# [Your objective]
Without any of the pictures, set down the data below exactly.

# [Source material]

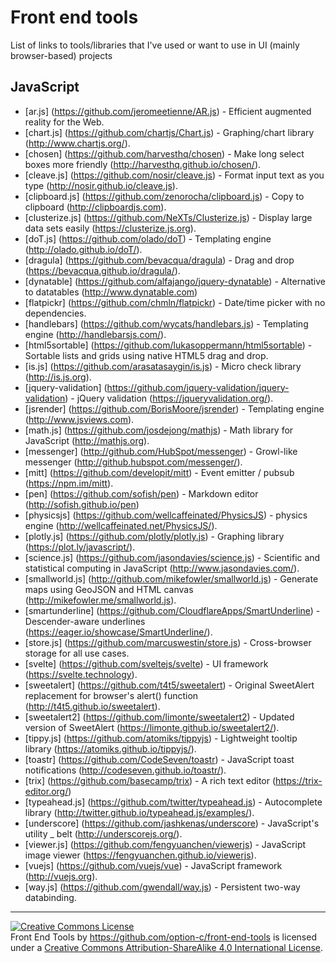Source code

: # Front end tools
List of links to tools/libraries that I've used or want to use in UI (mainly browser-based) projects

## JavaScript

- [ar.js] (https://github.com/jeromeetienne/AR.js) - Efficient augmented reality for the Web.
- [chart.js] (https://github.com/chartjs/Chart.js) - Graphing/chart library (http://www.chartjs.org/).
- [chosen] (https://github.com/harvesthq/chosen) - Make long select boxes more friendly (http://harvesthq.github.io/chosen/).
- [cleave.js] (https://github.com/nosir/cleave.js) - Format input text as you type (http://nosir.github.io/cleave.js).
- [clipboard.js] (https://github.com/zenorocha/clipboard.js) - Copy to clipboard (http://clipboardjs.com).
- [clusterize.js] (https://github.com/NeXTs/Clusterize.js) - Display large data sets easily (https://clusterize.js.org).
- [doT.js] (https://github.com/olado/doT) - Templating engine (http://olado.github.io/doT/).
- [dragula] (https://github.com/bevacqua/dragula) - Drag and drop (https://bevacqua.github.io/dragula/).
- [dynatable] (https://github.com/alfajango/jquery-dynatable) - Alternative to datatables (http://www.dynatable.com)
- [flatpickr] (https://github.com/chmln/flatpickr) - Date/time picker with no dependencies.
- [handlebars] (https://github.com/wycats/handlebars.js) - Templating engine (http://handlebarsjs.com/).
- [html5sortable] (https://github.com/lukasoppermann/html5sortable) - Sortable lists and grids using native HTML5 drag and drop.
- [is.js] (https://github.com/arasatasaygin/is.js) - Micro check library (http://is.js.org).
- [jquery-validation] (https://github.com/jquery-validation/jquery-validation) - jQuery validation (https://jqueryvalidation.org/).
- [jsrender] (https://github.com/BorisMoore/jsrender) - Templating engine (http://www.jsviews.com).
- [math.js] (https://github.com/josdejong/mathjs) - Math library for JavaScript (http://mathjs.org).
- [messenger] (http://github.com/HubSpot/messenger) - Growl-like messenger (http://github.hubspot.com/messenger/).
- [mitt] (https://github.com/developit/mitt) - Event emitter / pubsub (https://npm.im/mitt).
- [pen] (https://github.com/sofish/pen) - Markdown editor (http://sofish.github.io/pen)
- [physicsjs] (https://github.com/wellcaffeinated/PhysicsJS) - physics engine (http://wellcaffeinated.net/PhysicsJS/).
- [plotly.js] (https://github.com/plotly/plotly.js) - Graphing library (https://plot.ly/javascript/).
- [science.js] (https://github.com/jasondavies/science.js) - Scientific and statistical computing in JavaScript (http://www.jasondavies.com/).
- [smallworld.js] (http://github.com/mikefowler/smallworld.js) - Generate maps using GeoJSON and HTML canvas (http://mikefowler.me/smallworld.js).
- [smartunderline] (https://github.com/CloudflareApps/SmartUnderline) - Descender-aware underlines (https://eager.io/showcase/SmartUnderline/).
- [store.js] (https://github.com/marcuswestin/store.js) - Cross-browser storage for all use cases.
- [svelte] (https://github.com/sveltejs/svelte) - UI framework (https://svelte.technology).
- [sweetalert] (https://github.com/t4t5/sweetalert) - Original SweetAlert replacement for browser's alert() function (http://t4t5.github.io/sweetalert).
- [sweetalert2] (https://github.com/limonte/sweetalert2) - Updated version of SweetAlert (https://limonte.github.io/sweetalert2/).
- [tippy.js] (https://github.com/atomiks/tippyjs) - Lightweight tooltip library (https://atomiks.github.io/tippyjs/).
- [toastr] (https://github.com/CodeSeven/toastr) - JavaScript toast notifications (http://codeseven.github.io/toastr/).
- [trix] (https://github.com/basecamp/trix) - A rich text editor (https://trix-editor.org/)
- [typeahead.js] (https://github.com/twitter/typeahead.js) - Autocomplete library (http://twitter.github.io/typeahead.js/examples/).
- [underscore] (https://github.com/jashkenas/underscore) - JavaScript's utility _ belt (http://underscorejs.org/).
- [viewer.js] (https://github.com/fengyuanchen/viewerjs) - JavaScript image viewer (https://fengyuanchen.github.io/viewerjs).
- [vuejs] (https://github.com/vuejs/vue) - JavaScript framework (http://vuejs.org).
- [way.js] (https://github.com/gwendall/way.js) - Persistent two-way databinding.

---

<a rel="license" href="http://creativecommons.org/licenses/by-sa/4.0/"><img alt="Creative Commons License" style="border-width:0" src="https://i.creativecommons.org/l/by-sa/4.0/88x31.png" /></a><br /><span xmlns:dct="http://purl.org/dc/terms/" property="dct:title">Front End Tools</span> by <a xmlns:cc="http://creativecommons.org/ns#" href="https://github.com/option-c/front-end-tools" property="cc:attributionName" rel="cc:attributionURL">https://github.com/option-c/front-end-tools</a> is licensed under a <a rel="license" href="http://creativecommons.org/licenses/by-sa/4.0/">Creative Commons Attribution-ShareAlike 4.0 International License</a>.
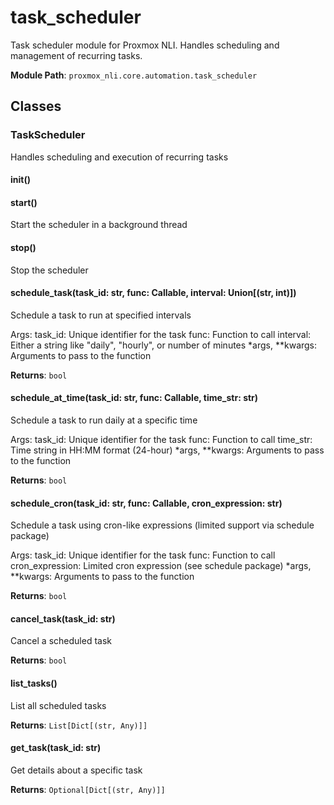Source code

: # task_scheduler

Task scheduler module for Proxmox NLI.
Handles scheduling and management of recurring tasks.

**Module Path**: `proxmox_nli.core.automation.task_scheduler`

## Classes

### TaskScheduler

Handles scheduling and execution of recurring tasks

#### __init__()

#### start()

Start the scheduler in a background thread

#### stop()

Stop the scheduler

#### schedule_task(task_id: str, func: Callable, interval: Union[(str, int)])

Schedule a task to run at specified intervals

Args:
    task_id: Unique identifier for the task
    func: Function to call
    interval: Either a string like "daily", "hourly", or number of minutes
    *args, **kwargs: Arguments to pass to the function

**Returns**: `bool`

#### schedule_at_time(task_id: str, func: Callable, time_str: str)

Schedule a task to run daily at a specific time

Args:
    task_id: Unique identifier for the task
    func: Function to call
    time_str: Time string in HH:MM format (24-hour)
    *args, **kwargs: Arguments to pass to the function

**Returns**: `bool`

#### schedule_cron(task_id: str, func: Callable, cron_expression: str)

Schedule a task using cron-like expressions (limited support via schedule package)

Args:
    task_id: Unique identifier for the task
    func: Function to call
    cron_expression: Limited cron expression (see schedule package)
    *args, **kwargs: Arguments to pass to the function

**Returns**: `bool`

#### cancel_task(task_id: str)

Cancel a scheduled task

**Returns**: `bool`

#### list_tasks()

List all scheduled tasks

**Returns**: `List[Dict[(str, Any)]]`

#### get_task(task_id: str)

Get details about a specific task

**Returns**: `Optional[Dict[(str, Any)]]`

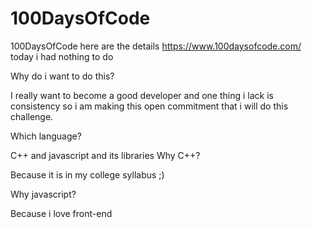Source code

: # 100DaysOfCode
100DaysOfCode
here are the details https://www.100daysofcode.com/ today i had nothing to do

Why do i want to do this?

I really want to become a good developer and one thing i lack is consistency so i am making this open commitment that i will do this challenge.

Which language?

C++ and javascript and its libraries
Why C++?

Because it is in my college syllabus ;)

Why javascript?

Because i love front-end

# [Exercise response]
Source code

: # Front end tools
List of links to tools/libraries that I've used or want to use in UI (mainly browser-based) projects

## JavaScript

- [ar.js] (https://github.com/jeromeetienne/AR.js) - Efficient augmented reality for the Web.
- [chart.js] (https://github.com/chartjs/Chart.js) - Graphing/chart library (http://www.chartjs.org/).
- [chosen] (https://github.com/harvesthq/chosen) - Make long select boxes more friendly (http://harvesthq.github.io/chosen/).
- [cleave.js] (https://github.com/nosir/cleave.js) - Format input text as you type (http://nosir.github.io/cleave.js).
- [clipboard.js] (https://github.com/zenorocha/clipboard.js) - Copy to clipboard (http://clipboardjs.com).
- [clusterize.js] (https://github.com/NeXTs/Clusterize.js) - Display large data sets easily (https://clusterize.js.org).
- [doT.js] (https://github.com/olado/doT) - Templating engine (http://olado.github.io/doT/).
- [dragula] (https://github.com/bevacqua/dragula) - Drag and drop (https://bevacqua.github.io/dragula/).
- [dynatable] (https://github.com/alfajango/jquery-dynatable) - Alternative to datatables (http://www.dynatable.com)
- [flatpickr] (https://github.com/chmln/flatpickr) - Date/time picker with no dependencies.
- [handlebars] (https://github.com/wycats/handlebars.js) - Templating engine (http://handlebarsjs.com/).
- [html5sortable] (https://github.com/lukasoppermann/html5sortable) - Sortable lists and grids using native HTML5 drag and drop.
- [is.js] (https://github.com/arasatasaygin/is.js) - Micro check library (http://is.js.org).
- [jquery-validation] (https://github.com/jquery-validation/jquery-validation) - jQuery validation (https://jqueryvalidation.org/).
- [jsrender] (https://github.com/BorisMoore/jsrender) - Templating engine (http://www.jsviews.com).
- [math.js] (https://github.com/josdejong/mathjs) - Math library for JavaScript (http://mathjs.org).
- [messenger] (http://github.com/HubSpot/messenger) - Growl-like messenger (http://github.hubspot.com/messenger/).
- [mitt] (https://github.com/developit/mitt) - Event emitter / pubsub (https://npm.im/mitt).
- [pen] (https://github.com/sofish/pen) - Markdown editor (http://sofish.github.io/pen)
- [physicsjs] (https://github.com/wellcaffeinated/PhysicsJS) - physics engine (http://wellcaffeinated.net/PhysicsJS/).
- [plotly.js] (https://github.com/plotly/plotly.js) - Graphing library (https://plot.ly/javascript/).
- [science.js] (https://github.com/jasondavies/science.js) - Scientific and statistical computing in JavaScript (http://www.jasondavies.com/).
- [smallworld.js] (http://github.com/mikefowler/smallworld.js) - Generate maps using GeoJSON and HTML canvas (http://mikefowler.me/smallworld.js).
- [smartunderline] (https://github.com/CloudflareApps/SmartUnderline) - Descender-aware underlines (https://eager.io/showcase/SmartUnderline/).
- [store.js] (https://github.com/marcuswestin/store.js) - Cross-browser storage for all use cases.
- [svelte] (https://github.com/sveltejs/svelte) - UI framework (https://svelte.technology).
- [sweetalert] (https://github.com/t4t5/sweetalert) - Original SweetAlert replacement for browser's alert() function (http://t4t5.github.io/sweetalert).
- [sweetalert2] (https://github.com/limonte/sweetalert2) - Updated version of SweetAlert (https://limonte.github.io/sweetalert2/).
- [tippy.js] (https://github.com/atomiks/tippyjs) - Lightweight tooltip library (https://atomiks.github.io/tippyjs/).
- [toastr] (https://github.com/CodeSeven/toastr) - JavaScript toast notifications (http://codeseven.github.io/toastr/).
- [trix] (https://github.com/basecamp/trix) - A rich text editor (https://trix-editor.org/)
- [typeahead.js] (https://github.com/twitter/typeahead.js) - Autocomplete library (http://twitter.github.io/typeahead.js/examples/).
- [underscore] (https://github.com/jashkenas/underscore) - JavaScript's utility _ belt (http://underscorejs.org/).
- [viewer.js] (https://github.com/fengyuanchen/viewerjs) - JavaScript image viewer (https://fengyuanchen.github.io/viewerjs).
- [vuejs] (https://github.com/vuejs/vue) - JavaScript framework (http://vuejs.org).
- [way.js] (https://github.com/gwendall/way.js) - Persistent two-way databinding.

---

<a rel="license" href="http://creativecommons.org/licenses/by-sa/4.0/"><img alt="Creative Commons License" style="border-width:0" src="https://i.creativecommons.org/l/by-sa/4.0/88x31.png" /></a><br /><span xmlns:dct="http://purl.org/dc/terms/" property="dct:title">Front End Tools</span> by <a xmlns:cc="http://creativecommons.org/ns#" href="https://github.com/option-c/front-end-tools" property="cc:attributionName" rel="cc:attributionURL">https://github.com/option-c/front-end-tools</a> is licensed under a <a rel="license" href="http://creativecommons.org/licenses/by-sa/4.0/">Creative Commons Attribution-ShareAlike 4.0 International License</a>.
Source code

: # task_scheduler

Task scheduler module for Proxmox NLI.
Handles scheduling and management of recurring tasks.

**Module Path**: `proxmox_nli.core.automation.task_scheduler`

## Classes

### TaskScheduler

Handles scheduling and execution of recurring tasks

#### __init__()

#### start()

Start the scheduler in a background thread

#### stop()

Stop the scheduler

#### schedule_task(task_id: str, func: Callable, interval: Union[(str, int)])

Schedule a task to run at specified intervals

Args:
    task_id: Unique identifier for the task
    func: Function to call
    interval: Either a string like "daily", "hourly", or number of minutes
    *args, **kwargs: Arguments to pass to the function

**Returns**: `bool`

#### schedule_at_time(task_id: str, func: Callable, time_str: str)

Schedule a task to run daily at a specific time

Args:
    task_id: Unique identifier for the task
    func: Function to call
    time_str: Time string in HH:MM format (24-hour)
    *args, **kwargs: Arguments to pass to the function

**Returns**: `bool`

#### schedule_cron(task_id: str, func: Callable, cron_expression: str)

Schedule a task using cron-like expressions (limited support via schedule package)

Args:
    task_id: Unique identifier for the task
    func: Function to call
    cron_expression: Limited cron expression (see schedule package)
    *args, **kwargs: Arguments to pass to the function

**Returns**: `bool`

#### cancel_task(task_id: str)

Cancel a scheduled task

**Returns**: `bool`

#### list_tasks()

List all scheduled tasks

**Returns**: `List[Dict[(str, Any)]]`

#### get_task(task_id: str)

Get details about a specific task

**Returns**: `Optional[Dict[(str, Any)]]`

Source code

: # 100DaysOfCode
100DaysOfCode
here are the details https://www.100daysofcode.com/ today i had nothing to do

Why do i want to do this?

I really want to become a good developer and one thing i lack is consistency so i am making this open commitment that i will do this challenge.

Which language?

C++ and javascript and its libraries
Why C++?

Because it is in my college syllabus ;)

Why javascript?

Because i love front-end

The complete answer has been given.